Why Aren't Cryptocurrencies Rising?

There could be countless answers to this. Excess supply, macroeconomic issues, and much more. However, while Gold sees its ATH level simultaneously with stock markets, it is hard to explain BTC's weak price. There is a question and a problem. But there is also an answer. Data analysis firm CryptoQuant's latest market report answers this.

The company's CEO, Ki Young, writes about long-term bullish sentiment and short-term volatility potential at every opportunity. However, the prolonged weakness is due to a lack of BTC demand.

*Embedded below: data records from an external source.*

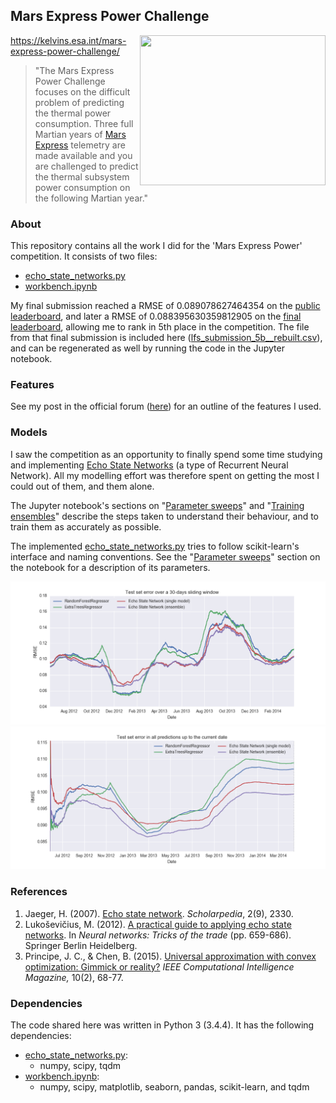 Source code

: ## Mars Express Power Challenge ##
<a href="https://kelvins.esa.int/mars-express-power-challenge/">
<img align=right width="297" height="240" src="https://upload.wikimedia.org/wikipedia/commons/thumb/9/9d/Mars-express-volcanoes-sm.jpg/594px-Mars-express-volcanoes-sm.jpg"></a>

https://kelvins.esa.int/mars-express-power-challenge/

> "The Mars Express Power Challenge focuses on the difficult problem of predicting the thermal power consumption. Three full Martian years of [Mars Express][Mars_Express] telemetry are made available and you are challenged to predict the thermal subsystem power consumption on the following Martian year."


### About ###

This repository contains all the work I did for the 'Mars Express Power' competition. It consists of two files:

 * [echo_state_networks.py](echo_state_networks.py)
 * [workbench.ipynb][nb]

My final submission reached a RMSE of 0.089078627464354 on the [public leaderboard][public leaderboard], and later a RMSE of 0.088395630359812905 on the [final leaderboard][final leaderboard], allowing me to rank in 5th place in the competition.
The file from that final submission is included here ([lfs_submission_5b__rebuilt.csv](lfs_submission_5b__rebuilt.csv)), and can be regenerated as well by running the code in the Jupyter notebook.


### Features ###

See my post in the official forum ([here][end_post]) for an outline of the features I used.


### Models ###

I saw the competition as an opportunity to finally spend some time studying and implementing [Echo State Networks][ESN_schol] (a type of Recurrent Neural Network). All my modelling effort was therefore spent on getting the most I could out of them, and them alone.

The Jupyter notebook's sections on "[Parameter sweeps][nb_params]" and "[Training ensembles][nb_ensem]" describe the steps taken to understand their behaviour, and to train them as accurately as possible.

The implemented [echo_state_networks.py](echo_state_networks.py) tries to follow scikit-learn's interface and naming conventions. See the "[Parameter sweeps][nb_params]" section on the notebook for a description of its parameters.

![Test set error over a 30-days sliding window](plots/error_over_time__testset__per_month.png)
![Test set error in all predictions up to the current date](plots/error_over_time__testset__so_far.png)

### References ###

1. Jaeger, H. (2007). [Echo state network][ESN_schol]. *Scholarpedia*, 2(9), 2330.
2. Lukoševičius, M. (2012). [A practical guide to applying echo state networks][ESN_guide]. In *Neural networks: Tricks of the trade* (pp. 659-686). Springer Berlin Heidelberg.
3. Principe, J. C., & Chen, B. (2015). [Universal approximation with convex optimization: Gimmick or reality?][CULM] *IEEE Computational Intelligence Magazine,* 10(2), 68-77.


### Dependencies ###

The code shared here was written in Python 3 (3.4.4). It has the following dependencies:

 * [echo_state_networks.py](echo_state_networks.py):
   * numpy, scipy, tqdm
 * [workbench.ipynb][nb]:
   * numpy, scipy, matplotlib, seaborn, pandas, scikit-learn, and tqdm



[Mars_Express]: https://en.wikipedia.org/wiki/Mars_Express
[public leaderboard]: https://kelvins.esa.int/mars-express-power-challenge/leaderboard/
[final leaderboard]: https://kelvins.esa.int/mars-express-power-challenge/results/

[end_post]: https://kelvins.esa.int/mars-express-power-challenge/discussion/110/#c115

[ESN_schol]: http://www.scholarpedia.org/article/Echo_state_network
[ESN_guide]: http://minds.jacobs-university.de/sites/default/files/uploads/papers/PracticalESN.pdf
[CULM]: http://dx.doi.org/10.1109/MCI.2015.2405352

[nb]: http://nbviewer.jupyter.org/github/lfsimoes/mars_express__esn/blob/master/workbench.ipynb
[nb_params]: http://nbviewer.jupyter.org/github/lfsimoes/mars_express__esn/blob/master/workbench.ipynb#Parameter-sweep
[nb_ensem]: http://nbviewer.jupyter.org/github/lfsimoes/mars_express__esn/blob/master/workbench.ipynb#Training-ensembles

According to the analysis, visible demand is calculated by the difference between the daily total Bitcoin block subsidy and the daily change in the amount of Bitcoin that has remained unchanged for a year or longer. And demand is low. From April's $70,000 to August's major drop, this has declined. Demand in the ETF channel also fell, pulling down overall demand. In March, ETF channel BTC demand fell from 12,000 BTC to 1,300 BTC between August 11 and 17.

Visible demand turned from 496,000 in 30 days to 25,000 negative growth.

Bitcoin Demand Shortfall

Coinbase BTC price premium also fell from 0.25% seen in the early days of ETF launch to 0.01% today. In other words, the strong demand seen at the beginning of the year in the US channel weakened over time and reached its current point. The general negativity in volume is already felt from daily volume data.

It is normal for interest to wane in the summer, but it is also known that numerous negative events after ETF approvals have fed this negativity. So, what should happen? We need to see demand revive in the US channel. But how? Could interest rate cuts be a trigger at this point? Or Trump's wild promises for crypto if he wins the elections? Maybe.

However, in any case, most experts expect major movements within the last quarter.